* What you have to do
Your answer must be an exact copy of the lines from the one holding "### ad agency" through the last line of the entries below, with nothing added.
─── Data for the task ───
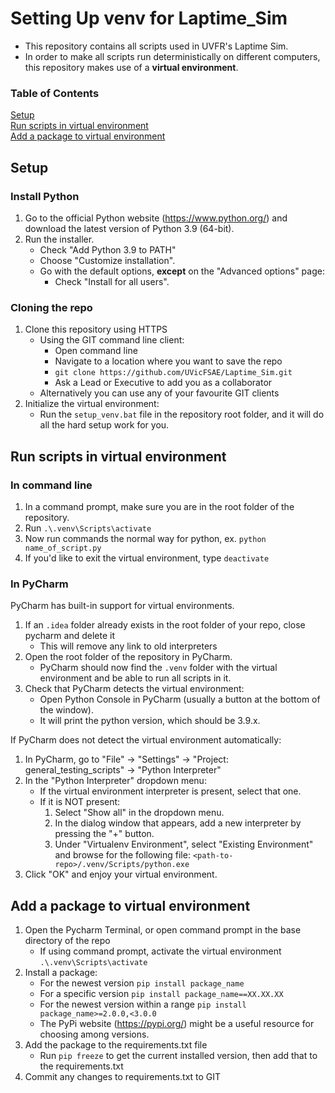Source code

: # Setting Up venv for Laptime_Sim
- This repository contains all scripts used in UVFR's Laptime Sim. 
- In order to make all scripts run deterministically on different computers, this repository makes use of a **virtual environment**.

### Table of Contents  
[Setup](#setup)<br>
[Run scripts in virtual environment](#run-scripts-in-virtual-environment)<br>
[Add a package to virtual environment](#add-package-to-virtual-environment)

<a name="setup"></a>
## Setup
### Install Python

1. Go to the official Python website (https://www.python.org/) and download the latest version of Python 3.9 (64-bit).
2. Run the installer.
   - Check "Add Python 3.9 to PATH"
   - Choose "Customize installation".
   - Go with the default options, **except** on the "Advanced options" page:
      - Check "Install for all users".

### Cloning the repo
1. Clone this repository using HTTPS
   - Using the GIT command line client:
      - Open command line
      - Navigate to a location where you want to save the repo
      - `git clone https://github.com/UVicFSAE/Laptime_Sim.git`
      - Ask a Lead or Executive to add you as a collaborator 
   - Alternatively you can use any of your favourite GIT clients
2. Initialize the virtual environment:
      - Run the `setup_venv.bat` file in the repository root folder, and it will do all the hard setup work for you.



<a name="run-scripts-in-virtual-environment"></a>
## Run scripts in virtual environment
### In command line
1. In a command prompt, make sure you are in the root folder of the repository.
2. Run  `.\.venv\Scripts\activate`
3. Now run commands the normal way for python, ex. `python name_of_script.py`
4. If you'd like to exit the virtual environment, type `deactivate`

### In PyCharm
PyCharm has built-in support for virtual environments.
1. If an `.idea` folder already exists in the root folder of your repo, close pycharm and delete it
   - This will remove any link to old interpreters
2. Open the root folder of the repository in PyCharm.
   - PyCharm should now find the `.venv` folder with the virtual environment and be able to run all scripts in it. 
3. Check that PyCharm detects the virtual environment: 
   - Open Python Console in PyCharm (usually a button at the bottom of the window).
   - It will print the python version, which should be 3.9.x.

If PyCharm does not detect the virtual environment automatically:
1. In PyCharm, go to "File" -> "Settings" -> "Project: general_testing_scripts" -> "Python Interpreter"
2. In the "Python Interpreter" dropdown menu:
   - If the virtual environment interpreter is present, select that one.
   - If it is NOT present: 
      1. Select "Show all" in the dropdown menu.
      2. In the dialog window that appears, add a new interpreter by pressing the "+" button. 
      3. Under "Virtualenv Environment", select "Existing Environment" and browse for the following file: 
    `<path-to-repo>/.venv/Scripts/python.exe`
3. Click "OK" and enjoy your virtual environment.


<a name="add-package-to-virtual-environment"></a>
## Add a package to virtual environment

1. Open the Pycharm Terminal, or open command prompt in the base directory of the repo
   - If using command prompt, activate the virtual environment `.\.venv\Scripts\activate`
2. Install a package:
   - For the newest version `pip install package_name`
   - For a specific version `pip install package_name==XX.XX.XX`
   - For the newest version within a range `pip install package_name>=2.0.0,<3.0.0`
    - The PyPi website (https://pypi.org/) might be a useful resource for choosing among versions. 
3. Add the package to the requirements.txt file
   - Run `pip freeze` to get the current installed version, then add that to the requirements.txt
4. Commit any changes to requirements.txt to GIT
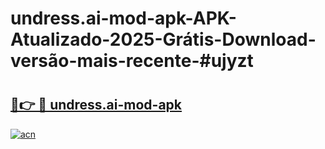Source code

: # undress.ai-mod-apk-APK-Atualizado-2025-Grátis-Download-versão-mais-recente-#ujyzt

# <h2><a href="https://ainizakaria.my?title=undress.ai-mod-apk&ref=22M">🔗👉 🔴 undress.ai-mod-apk</a></h2>

[![acn](https://github.com/user-attachments/assets/0f9c940e-d8b0-45ae-aac7-cd30a18b3e1c)](https://ainizakaria.my?title=undress.ai-mod-apk&ref=22M)

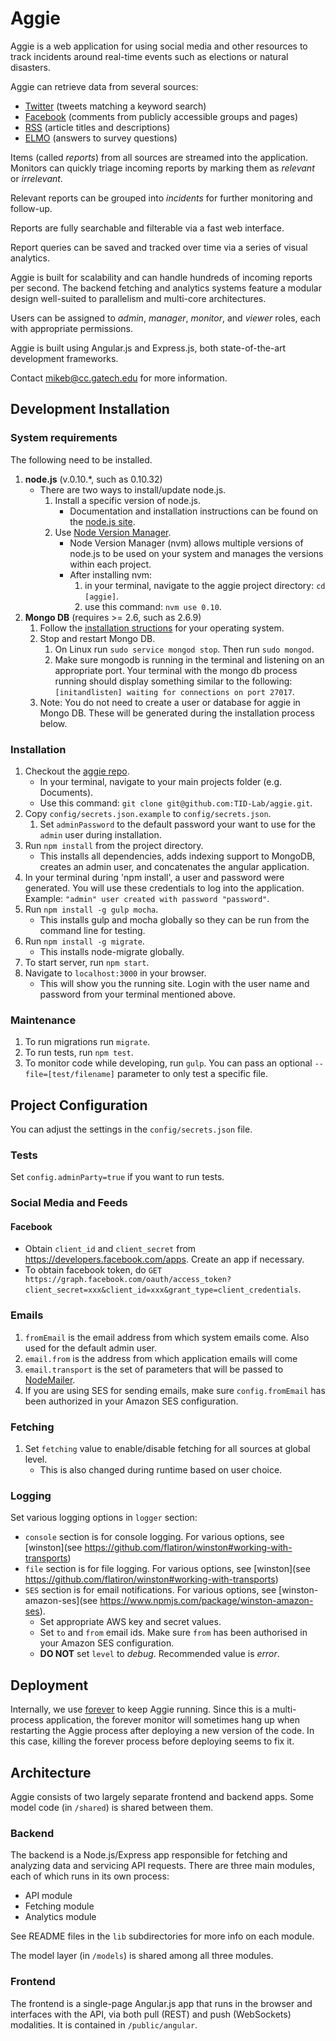 # Aggie

Aggie is a web application for using social media and other resources to track incidents around real-time events such as elections or natural disasters.

Aggie can retrieve data from several sources:

* [Twitter](https://search.twitter.com) (tweets matching a keyword search)
* [Facebook](https://facebook.com) (comments from publicly accessible groups and pages)
* [RSS](http://en.wikipedia.org/wiki/RSS) (article titles and descriptions)
* [ELMO](http://getelmo.org) (answers to survey questions)

Items (called *reports*) from all sources are streamed into the application. Monitors can quickly triage incoming reports by marking them as *relevant* or *irrelevant*.

Relevant reports can be grouped into *incidents* for further monitoring and follow-up.

Reports are fully searchable and filterable via a fast web interface.

Report queries can be saved and tracked over time via a series of visual analytics.

Aggie is built for scalability and can handle hundreds of incoming reports per second. The backend fetching and analytics systems feature a modular design well-suited to parallelism and multi-core architectures.

Users can be assigned to *admin*, *manager*, *monitor*, and *viewer* roles, each with appropriate permissions.

Aggie is built using Angular.js and Express.js, both state-of-the-art development frameworks.

Contact mikeb@cc.gatech.edu for more information.

## Development Installation

### System requirements

The following need to be installed.

1. **node.js** (v.0.10.*, such as 0.10.32)
   - There are two ways to install/update node.js.
      1. Install a specific version of node.js.
         - Documentation and installation instructions can be found on the [node.js site](https://nodejs.org/).
      2. Use [Node Version Manager](https://github.com/creationix/nvm).
         - Node Version Manager (nvm) allows multiple versions of node.js to be used on your system and manages the versions within each project.
         - After installing nvm:
            1. in your terminal, navigate to the aggie project directory: `cd [aggie]`.
            2. use this command: `nvm use 0.10`.
2. **Mongo DB** (requires >= 2.6, such as 2.6.9)
   1. Follow the [installation structions](https://docs.mongodb.org/v2.6/) for your operating system.
   2. Stop and restart Mongo DB.
      1. On Linux run `sudo service mongod stop`. Then run `sudo mongod`.
      2. Make sure mongodb is running in the terminal and listening on an appropriate port. Your terminal with the mongo db process running should display something similar to the following: `[initandlisten] waiting for connections on port 27017`.
   3. Note: You do not need to create a user or database for aggie in Mongo DB. These will be generated during the installation process below.


### Installation
1. Checkout the [aggie repo](https://github.com/TID-Lab/aggie).
   - In your terminal, navigate to your main projects folder (e.g. Documents).
   - Use this command: `git clone git@github.com:TID-Lab/aggie.git`.
1. Copy `config/secrets.json.example` to `config/secrets.json`.
   1. Set `adminPassword` to the default password your want to use for the `admin` user during installation.
1. Run `npm install` from the project directory.
   - This installs all dependencies, adds indexing support to MongoDB, creates an admin user, and concatenates the angular application.
1. In your terminal during 'npm install', a user and password were generated. You will use these credentials to log into the application. Example: `"admin" user created with password "password"`.
1. Run `npm install -g gulp mocha`.
   - This installs gulp and mocha globally so they can be run from the command line for testing.
1. Run `npm install -g migrate`.
   - This installs node-migrate globally.
1. To start server, run `npm start`.
1. Navigate to `localhost:3000` in your browser.
   - This will show you the running site. Login with the user name and password from your terminal mentioned above.

### Maintenance

1. To run migrations run `migrate`.
1. To run tests, run `npm test`.
1. To monitor code while developing, run `gulp`. You can pass an optional `--file=[test/filename]` parameter to only test a specific file.

## Project Configuration
You can adjust the settings in the `config/secrets.json` file.

### Tests
Set `config.adminParty=true` if you want to run tests.

### Social Media and Feeds
#### Facebook
   * Obtain `client_id` and `client_secret` from https://developers.facebook.com/apps. Create an app if necessary.
   * To obtain facebook token, do `GET https://graph.facebook.com/oauth/access_token?client_secret=xxx&client_id=xxx&grant_type=client_credentials`.

### Emails
   1. `fromEmail` is the email address from which system emails come. Also used for the default admin user.
   1. `email.from` is the address from which application emails will come
   1. `email.transport` is the set of parameters that will be passed to [NodeMailer](http://www.nodemailer.com).
   1. If you are using SES for sending emails, make sure `config.fromEmail` has been authorized in your Amazon SES configuration.

### Fetching
   1. Set `fetching` value to enable/disable fetching for all sources at global level.
      - This is also changed during runtime based on user choice.

### Logging
   Set various logging options in `logger` section:
   - `console` section is for console logging. For various options, see [winston](see https://github.com/flatiron/winston#working-with-transports)
   - `file` section is for file logging. For various options, see [winston](see https://github.com/flatiron/winston#working-with-transports)
   - `SES` section is for email notifications. For various options, see [winston-amazon-ses](see https://www.npmjs.com/package/winston-amazon-ses).
      - Set appropriate AWS key and secret values.
      - Set `to` and `from` email ids. Make sure `from` has been authorised in your Amazon SES configuration.
      - **DO NOT** set `level` to *debug*. Recommended value is *error*.

## Deployment

Internally, we use [forever](https://github.com/nodejitsu/forever) to keep Aggie
running. Since this is a multi-process application, the forever monitor will
sometimes hang up when restarting the Aggie process after deploying a new
version of the code. In this case, killing the forever process before deploying
seems to fix it.

## Architecture

Aggie consists of two largely separate frontend and backend apps. Some model code (in `/shared`) is shared between them.

### Backend

The backend is a Node.js/Express app responsible for fetching and analyzing data and servicing API requests. There are three main modules, each of which runs in its own process:

* API module
* Fetching module
* Analytics module

See README files in the `lib` subdirectories for more info on each module.

The model layer (in `/models`) is shared among all three modules.

### Frontend

The frontend is a single-page Angular.js app that runs in the browser and interfaces with the API, via both pull (REST) and push (WebSockets) modalities. It is contained in `/public/angular`.
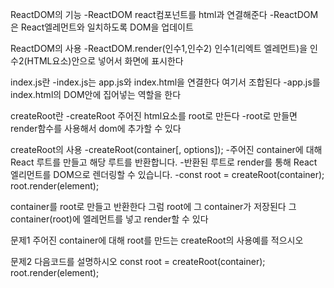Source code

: ReactDOM의 기능
-ReactDOM react컴포넌트를 html과 연결해준다
-ReactDOM은 React엘레먼트와 일치하도록 DOM을 업데이트

ReactDOM의 사용
-ReactDOM.render(인수1,인수2)
인수1(리엑트 엘레먼트)을 인수2(HTML요소)안으로 넣어서 화면에 표시한다

index.js란
-index.js는 app.js와 index.html을 연결한다 여기서 조합된다
-app.js를 index.html의 DOM안에 집어넣는 역할을 한다

createRoot란
-createRoot 주어진 html요소를 root로 만든다
-root로 만들면 render함수를 사용해서 dom에 추가할 수 있다

createRoot의 사용
-createRoot(container[, options]);
-주어진 container에 대해 React 루트를 만들고 해당 루트를 반환합니다.
-반환된 루트로 render를 통해 React 엘리먼트를 DOM으로 렌더링할 수 있습니다.
-const root = createRoot(container);
 root.render(element);

container를 root로 만들고 반환한다 그럼 root에 그 container가 저장된다
그 container(root)에 엘레먼트를 넣고 render할 수 있다


문제1
주어진 container에 대해 root를 만드는 createRoot의 사용예를 적으시오

문제2
다음코드를 설명하시오
const root = createRoot(container);
 root.render(element);
 
 
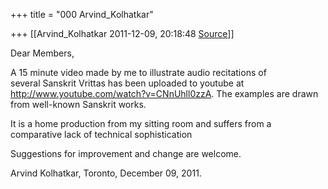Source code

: +++
title = "000 Arvind_Kolhatkar"

+++
[[Arvind_Kolhatkar	2011-12-09, 20:18:48 [Source](https://groups.google.com/g/samskrita/c/LJTEwNPvybM)]]



Dear Members,

A 15 minute video made by me to illustrate audio recitations of  
several Sanskrit Vrittas has been uploaded to youtube at  
<http://www.youtube.com/watch?v=CNnUhll0zzA>. The examples are drawn  
from well-known Sanskrit works.

It is a home production from my sitting room and suffers from a  
comparative lack of technical sophistication

Suggestions for improvement and change are welcome.

Arvind Kolhatkar, Toronto, December 09, 2011.  

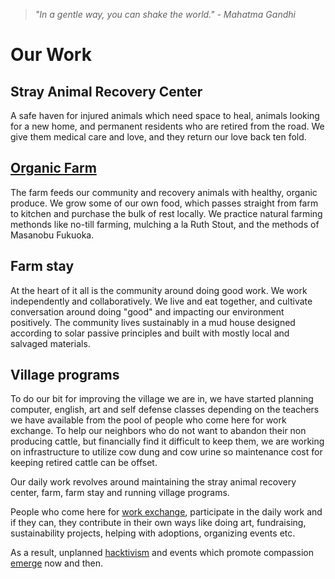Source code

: <!--

Title: Our initiatives to help animals and other people who help animals.

-->

><i>"In a gentle way, you can shake the world." - Mahatma Gandhi</i>

Our Work
=========

## Stray Animal Recovery Center 
A safe haven for injured animals which need space to heal, animals looking for a new home, and permanent residents who are retired from the road. We give them medical care and love, and they return our love back ten fold.

## [Organic Farm](/?p=farm)
The farm feeds our community and recovery animals with healthy, organic produce. We grow some of our own food, which passes straight from farm to kitchen and purchase the bulk of rest locally. We practice natural farming methonds like no-till farming, mulching a la Ruth Stout, and the methods of Masanobu Fukuoka.  

## Farm stay
At the heart of it all is the community around doing good work. We work independently and collaboratively. We live and eat together, and cultivate conversation around doing "good" and impacting our environment positively. The community lives sustainably in a mud house designed according to solar passive principles and built with mostly local and salvaged materials.

## Village programs
To do our bit for improving the village we are in, we have started planning computer, english, art and self defense classes depending on the teachers we have available from the pool of people who come here for work exchange. To help our neighbors who do not want to abandon their non producing cattle, but financially find it difficult to keep them, we are working on infrastructure to utilize cow dung and cow urine so maintenance cost for keeping retired cattle can be offset. 

Our daily work revolves around maintaining the stray animal recovery center, farm, farm stay and running village programs.

People who come here for [work exchange](/?p=workexchange), participate in the daily work and if they can, they contribute in their own ways like doing art, fundraising, sustainability projects, helping with adoptions, organizing events etc. 

As a result, unplanned [hacktivism](/?p=hacktivism) and events which promote compassion [emerge](https://en.wikipedia.org/wiki/Emergence) now and then.

<!--

### Living with purpose? Sustainable living for good? 

### Products



### Innovation

### Treat on Street
Helping stray animals on the streer

### Cow products

### ad agency

### network for good

### 52 habits book

### Activists for Animals

### jounralism and web support for other non profits

-------------------------

-->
───
* Answer space
### ad agency

### network for good

### 52 habits book

### Activists for Animals

### jounralism and web support for other non profits

-------------------------

-->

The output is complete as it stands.